### Pictures paired with source code
────

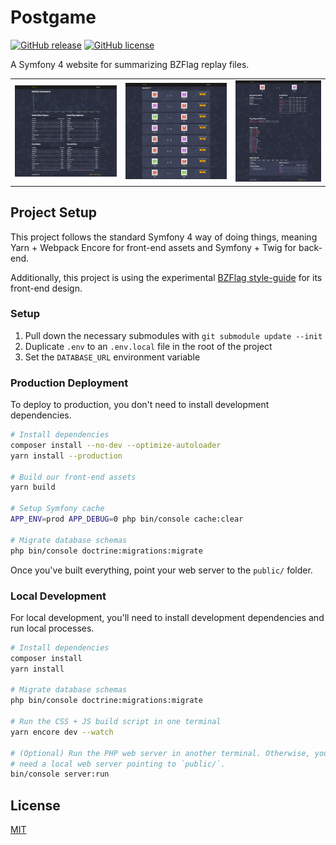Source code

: # Postgame

[![GitHub release](https://img.shields.io/github/v/release/allejo/postgame?include_prereleases)](https://github.com/allejo/postgame/releases/latest)
[![GitHub license](https://img.shields.io/github/license/allejo/postgame)](https://github.com/allejo/postgame/blob/master/LICENSE.md)

A Symfony 4 website for summarizing BZFlag replay files.

<table>
<tr>
<td><img src=".github/assets/postgame-homepage.jpg" alt="Homepage of this application"></td>
<td><img src=".github/assets/postgame-replay-list.jpg" alt="List view of available replays"></td>
<td><img src=".github/assets/postgame-replay-show.jpg" alt="Summary view of single replay"></td>
</tr>
</table>

## Project Setup

This project follows the standard Symfony 4 way of doing things, meaning Yarn + Webpack Encore for front-end assets and Symfony + Twig for back-end.

Additionally, this project is using the experimental [BZFlag style-guide](https://github.com/BZFlag-Dev/style-guide) for its front-end design.

### Setup

1. Pull down the necessary submodules with `git submodule update --init`
2. Duplicate `.env` to an `.env.local` file in the root of the project
3. Set the `DATABASE_URL` environment variable

### Production Deployment

To deploy to production, you don't need to install development dependencies.

```bash
# Install dependencies
composer install --no-dev --optimize-autoloader
yarn install --production

# Build our front-end assets
yarn build

# Setup Symfony cache
APP_ENV=prod APP_DEBUG=0 php bin/console cache:clear

# Migrate database schemas
php bin/console doctrine:migrations:migrate
```

Once you've built everything, point your web server to the `public/` folder.

### Local Development

For local development, you'll need to install development dependencies and run local processes.

```bash
# Install dependencies
composer install
yarn install

# Migrate database schemas
php bin/console doctrine:migrations:migrate

# Run the CSS + JS build script in one terminal
yarn encore dev --watch

# (Optional) Run the PHP web server in another terminal. Otherwise, you'll
# need a local web server pointing to `public/`.
bin/console server:run
```

## License

[MIT](./LICENSE.md)
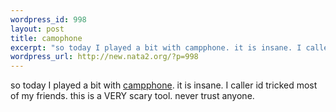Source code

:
 ```yaml
--- 
wordpress_id: 998
layout: post
title: camophone
excerpt: "so today I played a bit with campphone. it is insane. I caller id tricked most of my friends. this is a VERY scary tool. never trust anyone. "
wordpress_url: http://new.nata2.org/?p=998
---
```

so today I played a bit with <a href="http://www.camophone.com/" target="_self">campphone</a>. it is insane. I caller id tricked most of my friends. this is a VERY scary tool. never trust anyone. 
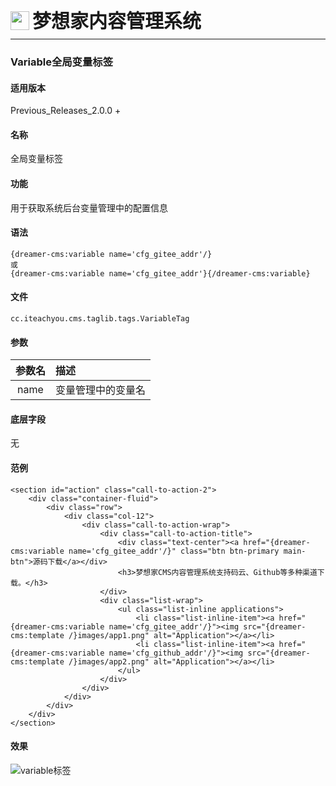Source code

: <div style="display: flex;">
	<img src="https://oss.iteachyou.cc/logo.png" height="30" />
	<div style="margin-left: 5px; font-size: 30px; line-height: 30px; font-weight: bold;">梦想家内容管理系统</div>
</div>

----------
### Variable全局变量标签

#### 适用版本
<p>
Previous_Releases_2.0.0 + 
</p>

#### 名称
<p>
全局变量标签
</p>

#### 功能
<p>
用于获取系统后台变量管理中的配置信息
</p>

#### 语法
```html?linenums
{dreamer-cms:variable name='cfg_gitee_addr'/}
或
{dreamer-cms:variable name='cfg_gitee_addr'}{/dreamer-cms:variable}
```

#### 文件
```java?linenums
cc.iteachyou.cms.taglib.tags.VariableTag
```

#### 参数
参数名|描述
:--:|:--
name|变量管理中的变量名

#### 底层字段
无

#### 范例
```html?linenums
<section id="action" class="call-to-action-2">
    <div class="container-fluid">
        <div class="row">
            <div class="col-12">
                <div class="call-to-action-wrap">
                    <div class="call-to-action-title">
                        <div class="text-center"><a href="{dreamer-cms:variable name='cfg_gitee_addr'/}" class="btn btn-primary main-btn">源码下载</a></div>
                        <h3>梦想家CMS内容管理系统支持码云、Github等多种渠道下载。</h3>
                    </div>
                    <div class="list-wrap">
                        <ul class="list-inline applications">
                            <li class="list-inline-item"><a href="{dreamer-cms:variable name='cfg_gitee_addr'/}"><img src="{dreamer-cms:template /}images/app1.png" alt="Application"></a></li>
                            <li class="list-inline-item"><a href="{dreamer-cms:variable name='cfg_github_addr'/}"><img src="{dreamer-cms:template /}images/app2.png" alt="Application"></a></li>
                        </ul>
                    </div>
                </div>
            </div>
        </div>
    </div>
</section>
```

#### 效果
![variable标签](https://oss.iteachyou.cc/1-1ZQ91JT40-L.png "variable标签")
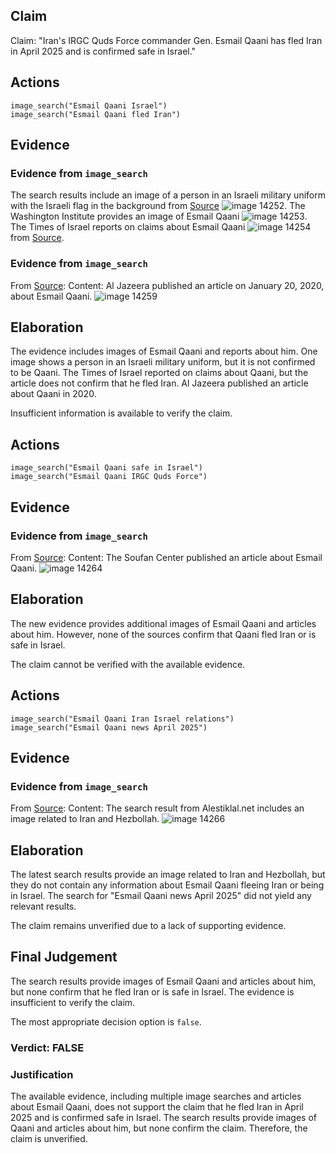## Claim
Claim: "Iran's IRGC Quds Force commander Gen. Esmail Qaani has fled Iran in April 2025 and is confirmed safe in Israel."

## Actions
```
image_search("Esmail Qaani Israel")
image_search("Esmail Qaani fled Iran")
```

## Evidence
### Evidence from `image_search`
The search results include an image of a person in an Israeli military uniform with the Israeli flag in the background from [Source](https://www.theiranist.com/p/iran-attacks-israel-againand-more) ![image 14252](media/2025-09-01_09-17-1756718279-048214.jpg). The Washington Institute provides an image of Esmail Qaani ![image 14253](media/2025-09-01_09-17-1756718279-409540.jpg). The Times of Israel reports on claims about Esmail Qaani ![image 14254](media/2025-09-01_09-17-1756718279-689685.jpg) from [Source](https://www.timesofisrael.com/after-claims-he-died-reports-now-say-irans-quds-force-chief-alive-but-under-arrest/).


### Evidence from `image_search`
From [Source](https://www.aljazeera.com/news/2020/1/20/irans-new-quds-leader-vows-manly-revenge-for-soleimani-killing): 
Content: Al Jazeera published an article on January 20, 2020, about Esmail Qaani. ![image 14259](media/2025-09-01_09-18-1756718289-980326.jpg)


## Elaboration
The evidence includes images of Esmail Qaani and reports about him. One image shows a person in an Israeli military uniform, but it is not confirmed to be Qaani. The Times of Israel reported on claims about Qaani, but the article does not confirm that he fled Iran. Al Jazeera published an article about Qaani in 2020.

Insufficient information is available to verify the claim.


## Actions
```
image_search("Esmail Qaani safe in Israel")
image_search("Esmail Qaani IRGC Quds Force")
```

## Evidence
### Evidence from `image_search`
From [Source](https://thesoufancenter.org/intelbrief-can-esmail-qaani-lead-irans-islamic-revolutionary-guard-corps-qods-force/): 
Content: The Soufan Center published an article about Esmail Qaani. ![image 14264](media/2025-09-01_09-18-1756718318-932160.jpg)


## Elaboration
The new evidence provides additional images of Esmail Qaani and articles about him. However, none of the sources confirm that Qaani fled Iran or is safe in Israel.

The claim cannot be verified with the available evidence.


## Actions
```
image_search("Esmail Qaani Iran Israel relations")
image_search("Esmail Qaani news April 2025")
```

## Evidence
### Evidence from `image_search`
From [Source](https://www.alestiklal.net/en/article/the-latest-was-qaani-how-israel-managed-to-infiltrate-leaders-of-iran-and-hezbollah): 
Content: The search result from Alestiklal.net includes an image related to Iran and Hezbollah. ![image 14266](media/2025-09-01_09-18-1756718326-528263.jpg)


## Elaboration
The latest search results provide an image related to Iran and Hezbollah, but they do not contain any information about Esmail Qaani fleeing Iran or being in Israel. The search for "Esmail Qaani news April 2025" did not yield any relevant results.

The claim remains unverified due to a lack of supporting evidence.


## Final Judgement
The search results provide images of Esmail Qaani and articles about him, but none confirm that he fled Iran or is safe in Israel. The evidence is insufficient to verify the claim.

The most appropriate decision option is `false`.

### Verdict: FALSE

### Justification
The available evidence, including multiple image searches and articles about Esmail Qaani, does not support the claim that he fled Iran in April 2025 and is confirmed safe in Israel. The search results provide images of Qaani and articles about him, but none confirm the claim. Therefore, the claim is unverified.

────

### Task goal
All lines from the line containing "The most appropriate" through the last line of the data are to be repeated exactly; no other line belongs in the answer.

### Solution for this exercise
The most appropriate decision option is `false`.

### Verdict: FALSE

### Justification
The available evidence, including multiple image searches and articles about Esmail Qaani, does not support the claim that he fled Iran in April 2025 and is confirmed safe in Israel. The search results provide images of Qaani and articles about him, but none confirm the claim. Therefore, the claim is unverified.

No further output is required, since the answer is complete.